Footballers' Wives (ITV)

THE nation mourns. Lower the flags to half-mast. Tonight is the final episode of Footballers' Wives. Who can possibly contemplate Last Night's TV when the end of the Earls Park soccer saga is nigh?

How we'll miss the gravity-defying cleavage and reality-defying plots, the naked bums and the nails. Above everything else, we'll remember the well-manicured, highly-polished nails that could poke out a man's eye at 50 paces.

I have seen the future - a preview tape - and can reveal that the final episode is marred only by a foolish attempt to inject real acting and drama into this boobs-and-bums saga. Stick to being tatty and trashy, is what I say.

The series is nothing more than Dynasty with footballs.
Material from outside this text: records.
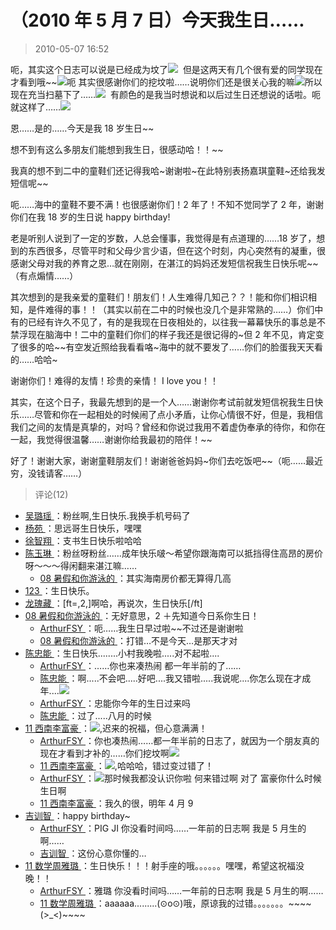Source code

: # （2010 年 5 月 7 日）今天我生日……

> 2010-05-07 16:52

呃，其实这个日志可以说是已经成为坟了[![](http://ddns.4a1801.life:5244/d/NAS/Qzone/Blogs/images/BE952A84)](http://ddns.4a1801.life:5244/d/NAS/Qzone/Blogs/images/BE952A84)  但是这两天有几个很有爱的同学现在才看到哦\~\~[![](http://ddns.4a1801.life:5244/d/NAS/Qzone/Blogs/images/F2628FEC)](http://ddns.4a1801.life:5244/d/NAS/Qzone/Blogs/images/F2628FEC)呃 其实很感谢你们的挖坟啦……说明你们还是很关心我的嘛[![](http://ddns.4a1801.life:5244/d/NAS/Qzone/Blogs/images/B89E4CBD)](http://ddns.4a1801.life:5244/d/NAS/Qzone/Blogs/images/B89E4CBD)所以现在充当扫墓下了……[![](http://ddns.4a1801.life:5244/d/NAS/Qzone/Blogs/images/FC2DD130)](http://ddns.4a1801.life:5244/d/NAS/Qzone/Blogs/images/FC2DD130)  有颜色的是我当时想说和以后过生日还想说的话啦。呃就这样了……[![](http://ddns.4a1801.life:5244/d/NAS/Qzone/Blogs/images/A1970E31)](http://ddns.4a1801.life:5244/d/NAS/Qzone/Blogs/images/A1970E31)

恩……是的……今天是我 18 岁生日\~\~

想不到有这么多朋友们能想到我生日，很感动哈！！\~\~

我真的想不到二中的童鞋们还记得我哈~谢谢啦~在此特别表扬嘉琪童鞋~还给我发短信呢\~\~

呃……海中的童鞋不要不满！也很感谢你们！2 年了！不知不觉同学了 2 年，谢谢你们在我 18 岁的生日说 happy birthday!

老是听别人说到了一定的岁数，人总会懂事，我觉得是有点道理的……18 岁了，想到的东西很多，尽管平时和父母少言少语，但在这个时刻，内心突然有的凝重，很感谢父母对我的养育之恩…就在刚刚，在湛江的妈妈还发短信祝我生日快乐呢\~\~（有点煽情……）

其次想到的是我亲爱的童鞋们！朋友们！人生难得几知己？？！能和你们相识相知，是件难得的事！！（其实以前在二中的时候也没几个是非常熟的……）你们中有的已经有许久不见了，有的是我现在日夜相处的，以往我一幕幕快乐的事总是不禁浮现在脑海中！二中的童鞋们你们的样子我还是很记得的~但 2 年不见，肯定变了很多的哈\~\~有空发近照给我看看咯~海中的就不要发了……你们的脸蛋我天天看的……哈哈~

谢谢你们！难得的友情！珍贵的亲情！ I love you！！

其实，在这个日子，我最先想到的是一个人……谢谢你考试前就发短信祝我生日快乐……尽管和你在一起相处的时候闹了点小矛盾，让你心情很不好，但是，我相信我们之间的友情是真挚的，对吗？曾经和你说过我用不着虚伪奉承的待你，和你在一起，我觉得很温馨……谢谢你给我最初的陪伴！\~\~

好了！谢谢大家，谢谢童鞋朋友们！谢谢爸爸妈妈~你们去吃饭吧\~\~（呃……最近穷，没钱请客……）

> 评论(12)

- [吴璐瑶 ](https://user.qzone.qq.com/289992322)：粉丝啊,生日快乐.我换手机号码了
- [杨苑 ](https://user.qzone.qq.com/183945234)：思远哥生日快乐，嘿嘿
- [徐智翔 ](https://user.qzone.qq.com/253156760)：支书生日快乐啦哈哈
- [陈玉琳 ](https://user.qzone.qq.com/414040776)：粉丝呀粉丝……成年快乐啵～希望你跟海南可以抵挡得住高昂的房价呀～～～得闲翻来湛江嘛……
  - [08 暑假和你游泳的 ](https://user.qzone.qq.com/546866063)：其实海南房价都无算得几高
- [123 ](https://user.qzone.qq.com/673979023)：生日快乐。
- [龙瑰藏 ](https://user.qzone.qq.com/407610752)：[ft=,2,]啊哈，再说次，生日快乐[/ft]
- [08 暑假和你游泳的 ](https://user.qzone.qq.com/546866063)：无好意思，2 ＋先知道今日系你生日！
  - [ArthurFSY ](https://user.qzone.qq.com/254904240)：呃……我生日早过啦\~\~不过还是谢谢啦
  - [08 暑假和你游泳的 ](https://user.qzone.qq.com/546866063)：打错…不是今天…是那天才对
- [陈忠能 ](https://user.qzone.qq.com/741214356)：生日快乐........小村我晚啦.....对不起啦....
  - [ArthurFSY ](https://user.qzone.qq.com/254904240)：……你也来凑热闹 都一年半前的了……
  - [陈忠能 ](https://user.qzone.qq.com/741214356)：啊.....不会吧.....好吧....我又错啦.....我说呢....你怎么现在才成年....![](http://ddns.4a1801.life:5244/d/NAS/Qzone/Common/images/e127.gif)
  - [ArthurFSY ](https://user.qzone.qq.com/254904240)：忠能你今年的生日过来吗
  - [陈忠能 ](https://user.qzone.qq.com/741214356)：过了.....八月的时候
- [11 西南李富豪 ](https://user.qzone.qq.com/243940411)：![](http://ddns.4a1801.life:5244/d/NAS/Qzone/Common/images/e168.gif),迟来的祝福，但心意满满！
  - [ArthurFSY ](https://user.qzone.qq.com/254904240)：你也凑热闹……都一年半前的日志了，就因为一个朋友真的现在才看到才补的……你们挖坟啊![](http://ddns.4a1801.life:5244/d/NAS/Qzone/Common/images/e103.gif)
  - [11 西南李富豪 ](https://user.qzone.qq.com/243940411)：![](http://ddns.4a1801.life:5244/d/NAS/Qzone/Common/images/e110.gif),哈哈哈，错过变过错了！
  - [ArthurFSY ](https://user.qzone.qq.com/254904240)：![](http://ddns.4a1801.life:5244/d/NAS/Qzone/Common/images/e127.gif)那时候我都没认识你啦 何来错过啊 对了 富豪你什么时候生日啊
  - [11 西南李富豪 ](https://user.qzone.qq.com/243940411)：我久的很，明年 4 月 9
- [吉训智 ](https://user.qzone.qq.com/1036715270)：happy birthday~
  - [ArthurFSY ](https://user.qzone.qq.com/254904240)：PIG JI 你没看时间吗……一年前的日志啊 我是 5 月生的啊……
  - [吉训智 ](https://user.qzone.qq.com/1036715270)：这份心意你懂的…
- [11 数学周雅璐 ](https://user.qzone.qq.com/852489490)：生日快乐！！！射手座的哦。。。。。。嘿嘿，希望这祝福没晚！！
  - [ArthurFSY ](https://user.qzone.qq.com/254904240)：雅璐 你没看时间吗……一年前的日志啊 我是 5 月生的啊……
  - [11 数学周雅璐 ](https://user.qzone.qq.com/852489490)：aaaaaa.........(⊙o⊙)哦，原谅我的过错。。。。。。。\~\~\~\~(&gt;\_&lt;)\~\~\~\~
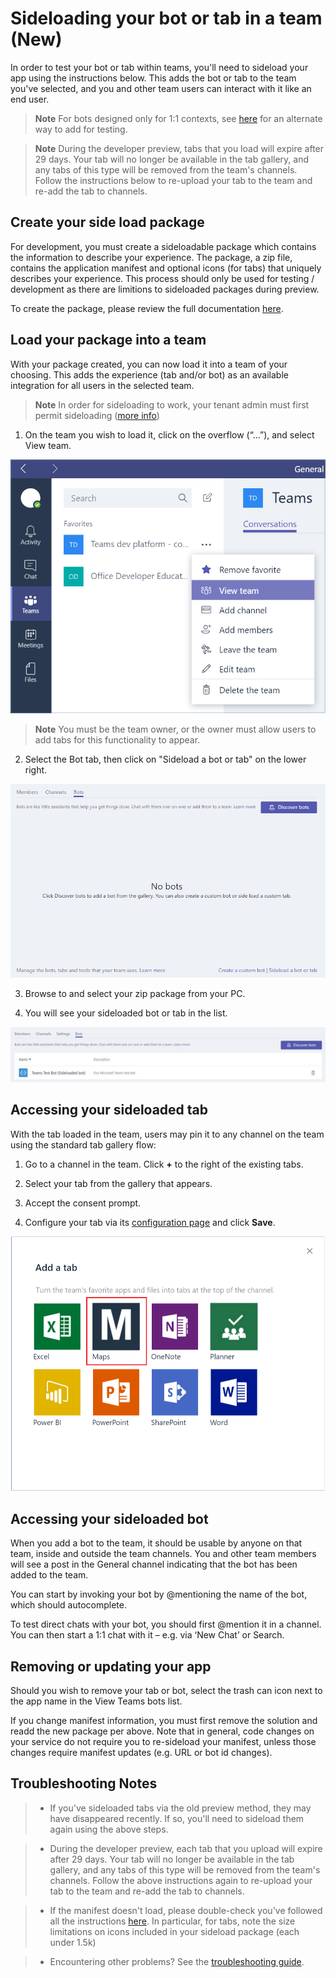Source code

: # Sideloading your bot or tab in a team (New)

In order to test your bot or tab within teams, you'll need to sideload your app using the instructions below.  This adds the bot or tab to the team you've selected, and you and other team users can interact with it like an end user.

> **Note** For bots designed only for 1:1 contexts, see [here](botsadd.md) for an alternate way to add for testing.

> **Note** During the developer preview, tabs that you load will expire after 29 days.  Your tab will no longer be available in the tab gallery, and any tabs of this type will be removed from the team's channels.  Follow the instructions below to re-upload your tab to the team and re-add the tab to channels.

## Create your side load package

For development, you must create a sideloadable package which contains the information to describe your experience.  The package, a zip file, contains the application manifest and optional icons (for tabs) that uniquely describes your experience.  This process should only be used for testing / development as there are limitions to sideloaded packages during preview.

To create the package, please review the full documentation [here](createpackage.md).

## Load your package into a team

With your package created, you can now load it into a team of your choosing.  This adds the experience (tab and/or bot) as an available integration for all users in the selected team.

> **Note** In order for sideloading to work, your tenant admin must first permit sideloading ([more info](setup.md))

1.  On the team you wish to load it, click on the overflow (“…”), and select View team. 

   !["View team"](images/tab_view_team.png)

> **Note** You must be the team owner, or the owner must allow users to add tabs for this functionality to appear.

2.	Select the Bot tab, then click on "Sideload a bot or tab" on the lower right.

   !["Sideload entry point"](images/sideloadentrypoint.png)

3.	Browse to and select your zip package from your PC.

4.	You will see your sideloaded bot or tab in the list.

   !["Example of bot in list of side-loaded bots"](images/botinlist.jpg)



## Accessing your sideloaded tab

With the tab loaded in the team, users may pin it to any channel on the team using the standard tab gallery flow:

1. Go to a channel in the team.  Click **+** to the right of the existing tabs.

2. Select your tab from the gallery that appears.

3. Accept the consent prompt.

4. Configure your tab via its [configuration page](createconfigpage.md) and click **Save**. 

![The Add a tab dialog box, featuring a gallery of available tabs.](images/tab_gallery.png)


## Accessing your sideloaded bot
 
When you add a bot to the team, it should be usable by anyone on that team, inside and outside the team channels.  You and other team members will see a post in the General channel indicating that the bot has been added to the team.

You can start by invoking your bot by @mentioning the name of the bot, which should autocomplete.

To test direct chats with your bot, you should first @mention it in a channel.  You can then start a 1:1 chat with it – e.g. via ‘New Chat’ or Search. 


## Removing or updating your app

Should you wish to remove your tab or bot, select the trash can icon next to the app name in the View Teams bots list.  

If you change manifest information, you must first remove the solution and readd the new package per above.  Note that in general, code changes on your service do not require you to re-sideload your manifest, unless those changes require manifest updates (e.g. URL or bot id changes). 

## Troubleshooting Notes

> * If you've sideloaded tabs via the old preview method, they may have disappeared recently.  If so, you'll need to sideload them again using the above steps.

> * During the developer preview, each tab that you upload will expire after 29 days.  Your tab will no longer be available in the tab gallery, and any tabs of this type will be removed from the team's channels.  Follow the above instructions again to re-upload your tab to the team and re-add the tab to channels.

> * If the manifest doesn't load, please double-check you've followed all the instructions [here](createpackage.md).  In particular, for tabs, note the size limitations on icons included in your sideload package (each under 1.5k)

> * Encountering other problems?  See the [troubleshooting guide](troubleshooting.md).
The makers' idea of soccer coverage is a camera shot travelling along a row of soapy male bottoms having a post-match shower.

Footballers' Wives has been trash TV of the highest order, from that over-the-top-and-far-away Snow White wedding of Chardonnay and Kyle to the absolutely ludicrous bit about the nurse using the limp limbs of a comatose patient for her own gratification. And let's not forget - we couldn't if we wanted to - that infamous sex on the snooker table scene featuring an ex-EastEnder actress.

Much of the time, it has resembled one of those 1960s soft porn British romps (I, of course, have never seen one but I know a man who has) with naff dialogue to match. "I only got my job back because Frank wants to get in your knickers" is the sort of line that won't give Sir Alan Ayckbourn any sleepless nights at the prospect of the writer ousting him from his lofty position.

The cliffhangers in the final episode demand a second series. We think it's all over, but hope it's not. The good news is that Bad Girls - from the same company and a triumph of trash TV - is back on Thursday.